Ipswich Community Radio

Ipswich; England;
- Frequency: 105.7 FM
- RDS: ICR

Programming
- Format: Community radio

History
- First air date: 2007

Links
- Website: www.icrfm.com

= Ipswich Community Radio =

Ipswich Community Radio (ICR FM) is a community radio station in Ipswich, Suffolk. It was awarded a full-time FM licence in 2006, and began broadcasting on 105.7 FM in 2007.

The basic format of the station is to provide an output that is not in the mainstream and give people open opportunities to be on air through training courses. Content includes alternative music genres, speech and other locally sourced programmes.

Ipswich Community Radio broadcasts its live content from studios and transmitters in the town. From 2012 until 2023 the studio was in Turret Lane in Ipswich and the FM transmitter located in the Chantry area.

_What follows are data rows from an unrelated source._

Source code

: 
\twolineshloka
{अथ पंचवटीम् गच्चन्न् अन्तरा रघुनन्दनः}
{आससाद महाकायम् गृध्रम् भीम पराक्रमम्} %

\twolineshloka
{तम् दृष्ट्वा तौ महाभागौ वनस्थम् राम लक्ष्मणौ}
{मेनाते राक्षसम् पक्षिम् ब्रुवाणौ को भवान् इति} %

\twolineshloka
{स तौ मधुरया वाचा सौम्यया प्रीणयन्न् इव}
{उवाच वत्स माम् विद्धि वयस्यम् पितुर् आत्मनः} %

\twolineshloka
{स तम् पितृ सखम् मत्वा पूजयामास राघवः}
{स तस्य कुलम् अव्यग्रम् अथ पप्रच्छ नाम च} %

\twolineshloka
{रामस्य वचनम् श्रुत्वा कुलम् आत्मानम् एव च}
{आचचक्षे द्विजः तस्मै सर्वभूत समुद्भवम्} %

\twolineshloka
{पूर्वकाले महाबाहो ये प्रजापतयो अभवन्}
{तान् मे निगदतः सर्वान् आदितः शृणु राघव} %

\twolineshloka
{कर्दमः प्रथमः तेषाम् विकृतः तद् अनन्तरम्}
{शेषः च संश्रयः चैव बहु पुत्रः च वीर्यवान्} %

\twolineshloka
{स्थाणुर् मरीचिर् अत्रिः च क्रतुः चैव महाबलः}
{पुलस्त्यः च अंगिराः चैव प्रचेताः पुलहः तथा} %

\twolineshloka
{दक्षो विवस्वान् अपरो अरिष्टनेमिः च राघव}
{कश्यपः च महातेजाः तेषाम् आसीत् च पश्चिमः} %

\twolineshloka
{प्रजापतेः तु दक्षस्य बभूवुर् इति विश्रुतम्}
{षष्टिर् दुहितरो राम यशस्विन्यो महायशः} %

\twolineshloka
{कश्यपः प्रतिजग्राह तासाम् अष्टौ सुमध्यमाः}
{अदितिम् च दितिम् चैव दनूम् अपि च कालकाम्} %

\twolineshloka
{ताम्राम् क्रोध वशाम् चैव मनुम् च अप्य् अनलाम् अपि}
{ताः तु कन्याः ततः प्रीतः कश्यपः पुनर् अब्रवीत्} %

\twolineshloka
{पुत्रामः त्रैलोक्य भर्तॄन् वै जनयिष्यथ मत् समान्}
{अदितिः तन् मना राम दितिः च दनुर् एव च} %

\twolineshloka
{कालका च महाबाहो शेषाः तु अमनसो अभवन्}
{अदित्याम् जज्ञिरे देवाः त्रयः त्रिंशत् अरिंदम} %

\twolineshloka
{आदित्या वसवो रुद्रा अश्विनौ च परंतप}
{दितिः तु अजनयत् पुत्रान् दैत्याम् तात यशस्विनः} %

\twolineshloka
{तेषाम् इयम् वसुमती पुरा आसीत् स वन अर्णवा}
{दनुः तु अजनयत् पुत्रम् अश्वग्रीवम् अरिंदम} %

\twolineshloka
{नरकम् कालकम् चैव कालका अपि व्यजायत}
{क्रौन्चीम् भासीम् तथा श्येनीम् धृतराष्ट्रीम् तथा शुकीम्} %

In 2023, the studios were relocated to Tower Street in Ipswich.

In 2015, the station was added to the RadioPlayer platform.

In 2016, the station went through a lot of major changes including the move of the transmitter after 2015 building work at Chantry High School meant a reduction in coverage. April 2016, this was rectified and the full service on FM is now restored. The station has now noticeably moved to icrfm.com on the web too.

In late 2016, the station launched ICR XMAS, a 24-hour Christmas music station, and then in 2017 launched online station ICR Flip.

In early 2025, the FM transmitter was relocated to a much higher location to the East of the town, and Ofcom (after consultation with RDI (Netherlands) and BIPT (Belgium)) authorised a power increase - the station can now be received on FM across East Suffolk and as well as its existing coverage areas of Ipswich, Babergh, Mid Suffolk and parts of North Essex.